> Goal of the exercise:
From the first line of the records below, transcribe each line exactly up to and including the one with "autoplay; encrypted-media; gyroscope;"; pictures stay out.

The records below:

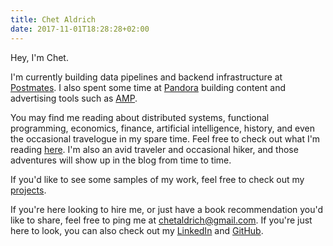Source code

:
 ```yaml
---
title: Chet Aldrich 
date: 2017-11-01T18:28:28+02:00
---
```


Hey, I'm Chet.

I'm currently building data pipelines and backend infrastructure at [Postmates](https://postmates.com).
I also spent some time at [Pandora](https://pandora.com) building content and 
advertising tools such as [AMP](https://amp.pandora.com).

You may find me reading about distributed systems, functional programming, economics, finance,
artificial intelligence, history, and even the occasional travelogue in my spare time. Feel free to check out
what I'm reading [here](https://www.goodreads.com/user/show/61719074-chet-aldrich).
I'm also an avid traveler and occasional hiker, and those adventures will show up in the blog from time to time.

If you'd like to see some samples of my work, feel free to check out my <a href="/projects.html">projects</a>.

If you're here looking to hire me, or just have a book recommendation you'd like to share,
feel free to ping me at [chetaldrich@gmail.com](mailto:chetaldrich@gmail.com).
If you're just here to look, you can also check out my [LinkedIn](https://linkedin.com/in/chetaldrich")
and [GitHub]("https://github.com/chetaldrich").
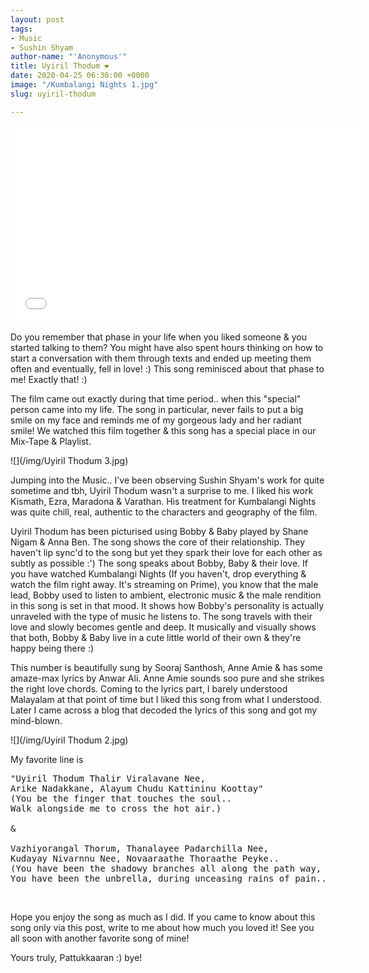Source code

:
```yaml
---
layout: post
tags:
- Music
- Sushin Shyam
author-name: "'Anonymous'"
title: Uyiril Thodum ❤️
date: 2020-04-25 06:30:00 +0000
image: "/Kumbalangi Nights 1.jpg"
slug: uyiril-thodum

---
```

<iframe width="560" height="315" src="[https://www.youtube.com/embed/ZKhOs_Pc_7s](https://www.youtube.com/embed/ZKhOs_Pc_7s "https://www.youtube.com/embed/ZKhOs_Pc_7s")" frameborder="0" allow="accelerometer; autoplay; encrypted-media; gyroscope; picture-in-picture" allowfullscreen></iframe>

Do you remember that phase in your life when you liked someone & you started talking to them? You might have also spent hours thinking on how to start a conversation with them through texts and ended up meeting them often and eventually, fell in love! :) This song reminisced about that phase to me! Exactly that! :)

The film came out exactly during that time period.. when this "special" person came into my life. The song in particular, never fails to put a big smile on my face and reminds me of my gorgeous lady and her radiant smile! We watched this film together & this song has a special place in our Mix-Tape & Playlist.

![](/img/Uyiril Thodum 3.jpg)

Jumping into the Music.. I've been observing Sushin Shyam's work for quite sometime and tbh, Uyiril Thodum wasn't a surprise to me.  I liked his work Kismath, Ezra, Maradona & Varathan. His treatment for Kumbalangi Nights was quite chill, real, authentic to the characters and geography of the film.

Uyiril Thodum has been picturised using Bobby & Baby played by Shane Nigam & Anna Ben. The song shows the core of their relationship. They haven't lip sync'd to the song but yet they spark their love for each other as subtly as possible :') The song speaks about Bobby, Baby & their love. If you have watched Kumbalangi Nights (If you haven't, drop everything & watch the film right away. It's streaming on Prime), you know that the male lead, Bobby used to listen to ambient, electronic music & the male rendition in this song is set in that mood. It shows how Bobby's personality is actually unraveled with the type of music he listens to. The song travels with their love and slowly becomes gentle and deep. It musically and visually shows that both, Bobby & Baby live in a cute little world of their own & they're happy being there :)

This number is beautifully sung by Sooraj Santhosh, Anne Amie & has some amaze-max lyrics by Anwar Ali. Anne Amie sounds soo pure and she strikes the right love chords. Coming to the lyrics part, I barely understood Malayalam at that point of time but I liked this song from what I understood. Later I came across a blog that decoded the lyrics of this song and got my mind-blown.

![](/img/Uyiril Thodum 2.jpg)

My favorite line is
<pre>
"Uyiril Thodum Thalir Viralavane Nee,
Arike Nadakkane, Alayum Chudu Kattininu Koottay"
(You be the finger that touches the soul..
Walk alongside me to cross the hot air.)

&

Vazhiyorangal Thorum, Thanalayee Padarchilla Nee,
Kudayay Nivarnnu Nee, Novaaraathe Thoraathe Peyke..  
(You have been the shadowy branches all along the path way,
You have been the unbrella, during unceasing rains of pain..)
</pre>
<br>

Hope you enjoy the song as much as I did. If you came to know about this song only via this post, write to me about how much you loved it! See you all soon with another favorite song of mine!

Yours truly, Pattukkaaran :) bye!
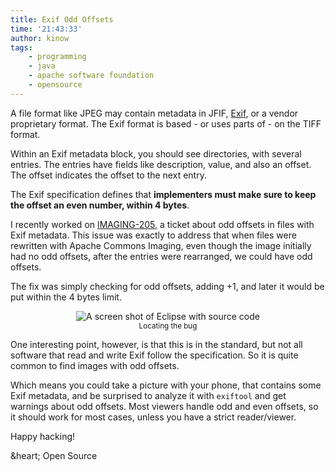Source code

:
 ```yaml
---
title: Exif Odd Offsets
time: '21:43:33'
author: kinow
tags: 
    - programming
    - java
    - apache software foundation
    - opensource
---
```


A file format like JPEG may contain metadata in JFIF, [Exif](https://en.wikipedia.org/wiki/Exif),
or a vendor proprietary format. The Exif format is based - or uses parts of - on the TIFF format.

Within an Exif metadata block, you should see directories, with several entries. The entries have fields
like description, value, and also an offset. The offset indicates the offset to the next entry.

The Exif specification defines that **implementers must make sure to keep the offset an even number,
within 4 bytes**.

I recently worked on [IMAGING-205](https://issues.apache.org/jira/browse/IMAGING-205), a ticket
about odd offsets in files with Exif metadata. This issue was exactly to address that when files
were rewritten with Apache Commons Imaging, even though the image initially had no odd offsets,
after the entries were rearranged, we could have odd offsets.

The fix was simply checking for odd offsets, adding +1, and later it would be put within the
4 bytes limit.

<p style='text-align: center;'>
<img style="display: inline" class="ui image" src="/assets/posts{{page.path | remove: ".md" | remove: "_posts" }}/screenshot.png" alt="A screen shot of Eclipse with source code" title="Locating the bug" />
<br/>
<small>Locating the bug</small>
</p>

One interesting point, however, is that this is in the standard, but not all software that read
and write Exif follow the specification. So it is quite common to find images with odd offsets.

Which means you could take a picture with your phone, that contains some Exif metadata, and
be surprised to analyze it with `exiftool` and get warnings about odd offsets. Most viewers
handle odd and even offsets, so it should work for most cases, unless you have a strict reader/viewer.

Happy hacking!

&heart; Open Source

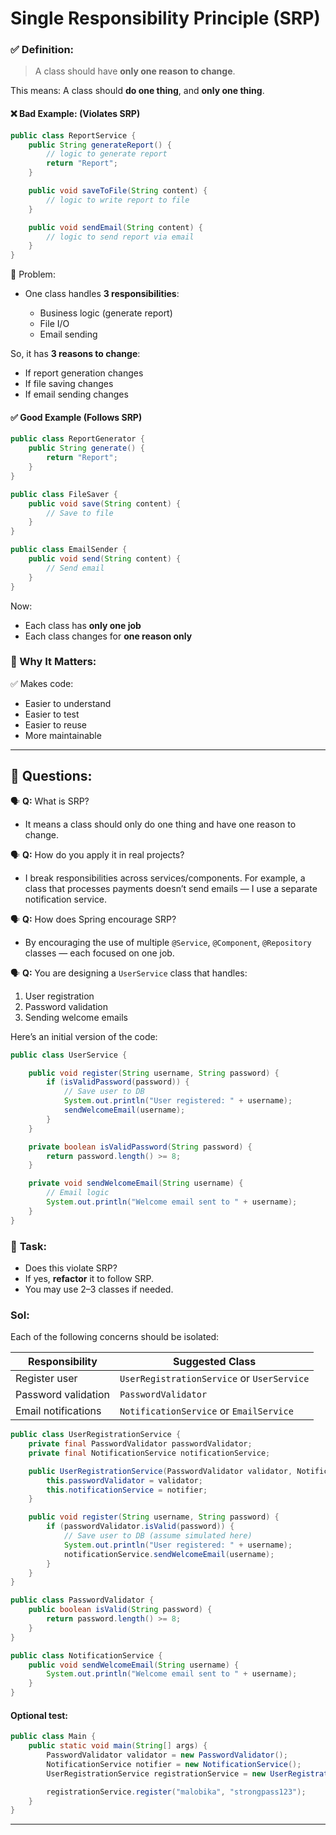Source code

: # Single Responsibility Principle (SRP)

### ✅ Definition:

> A class should have **only one reason to change**.

This means: A class should **do one thing**, and **only one thing**.

#### ❌ Bad Example: (Violates SRP)

```java
public class ReportService {
    public String generateReport() {
        // logic to generate report
        return "Report";
    }

    public void saveToFile(String content) {
        // logic to write report to file
    }

    public void sendEmail(String content) {
        // logic to send report via email
    }
}
```

🔴 Problem:

* One class handles **3 responsibilities**:

  * Business logic (generate report)
  * File I/O
  * Email sending

So, it has **3 reasons to change**:

* If report generation changes
* If file saving changes
* If email sending changes

#### ✅ Good Example (Follows SRP)

```java
public class ReportGenerator {
    public String generate() {
        return "Report";
    }
}

public class FileSaver {
    public void save(String content) {
        // Save to file
    }
}

public class EmailSender {
    public void send(String content) {
        // Send email
    }
}
```

Now:

* Each class has **only one job**
* Each class changes for **one reason only**

### 🧠 Why It Matters:

✅ Makes code:

* Easier to understand
* Easier to test
* Easier to reuse
* More maintainable

---

## 💬 Questions:

🗣️ **Q:** What is SRP?

* It means a class should only do one thing and have one reason to change.

🗣️ **Q:** How do you apply it in real projects?

* I break responsibilities across services/components. For example, a class that processes payments doesn’t send emails — I use a separate notification service.

🗣️ **Q:** How does Spring encourage SRP?

* By encouraging the use of multiple `@Service`, `@Component`, `@Repository` classes — each focused on one job.

🗣️ **Q:** You are designing a `UserService` class that handles:

1. User registration
2. Password validation
3. Sending welcome emails

Here’s an initial version of the code:

```java
public class UserService {

    public void register(String username, String password) {
        if (isValidPassword(password)) {
            // Save user to DB
            System.out.println("User registered: " + username);
            sendWelcomeEmail(username);
        }
    }

    private boolean isValidPassword(String password) {
        return password.length() >= 8;
    }

    private void sendWelcomeEmail(String username) {
        // Email logic
        System.out.println("Welcome email sent to " + username);
    }
}
```

### 🧠 **Task:**

* Does this violate SRP?
* If yes, **refactor** it to follow SRP.
* You may use 2–3 classes if needed.

### Sol:

Each of the following concerns should be isolated:

| Responsibility      | Suggested Class                                |
| ------------------- | ---------------------------------------------- |
| Register user       | `UserRegistrationService` or `UserService`     |
| Password validation | `PasswordValidator` |
| Email notifications | `NotificationService` or `EmailService`        |

```java
public class UserRegistrationService {
    private final PasswordValidator passwordValidator;
    private final NotificationService notificationService;

    public UserRegistrationService(PasswordValidator validator, NotificationService notifier) {
        this.passwordValidator = validator;
        this.notificationService = notifier;
    }

    public void register(String username, String password) {
        if (passwordValidator.isValid(password)) {
            // Save user to DB (assume simulated here)
            System.out.println("User registered: " + username);
            notificationService.sendWelcomeEmail(username);
        }
    }
}
```

```java
public class PasswordValidator {
    public boolean isValid(String password) {
        return password.length() >= 8;
    }
}
```

```java
public class NotificationService {
    public void sendWelcomeEmail(String username) {
        System.out.println("Welcome email sent to " + username);
    }
}
```

#### Optional test:

```java
public class Main {
    public static void main(String[] args) {
        PasswordValidator validator = new PasswordValidator();
        NotificationService notifier = new NotificationService();
        UserRegistrationService registrationService = new UserRegistrationService(validator, notifier);

        registrationService.register("malobika", "strongpass123");
    }
}
```

---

End of The records.

> Result for this exercise:
Source code

:
 ```yaml
---
title: Chet Aldrich 
date: 2017-11-01T18:28:28+02:00
---
```


Hey, I'm Chet.

I'm currently building data pipelines and backend infrastructure at [Postmates](https://postmates.com).
I also spent some time at [Pandora](https://pandora.com) building content and 
advertising tools such as [AMP](https://amp.pandora.com).

You may find me reading about distributed systems, functional programming, economics, finance,
artificial intelligence, history, and even the occasional travelogue in my spare time. Feel free to check out
what I'm reading [here](https://www.goodreads.com/user/show/61719074-chet-aldrich).
I'm also an avid traveler and occasional hiker, and those adventures will show up in the blog from time to time.

If you'd like to see some samples of my work, feel free to check out my <a href="/projects.html">projects</a>.

If you're here looking to hire me, or just have a book recommendation you'd like to share,
feel free to ping me at [chetaldrich@gmail.com](mailto:chetaldrich@gmail.com).
If you're just here to look, you can also check out my [LinkedIn](https://linkedin.com/in/chetaldrich")
and [GitHub]("https://github.com/chetaldrich").
Source code

:
```yaml
---
layout: post
tags:
- Music
- Sushin Shyam
author-name: "'Anonymous'"
title: Uyiril Thodum ❤️
date: 2020-04-25 06:30:00 +0000
image: "/Kumbalangi Nights 1.jpg"
slug: uyiril-thodum

---
```

<iframe width="560" height="315" src="[https://www.youtube.com/embed/ZKhOs_Pc_7s](https://www.youtube.com/embed/ZKhOs_Pc_7s "https://www.youtube.com/embed/ZKhOs_Pc_7s")" frameborder="0" allow="accelerometer; autoplay; encrypted-media; gyroscope; picture-in-picture" allowfullscreen></iframe>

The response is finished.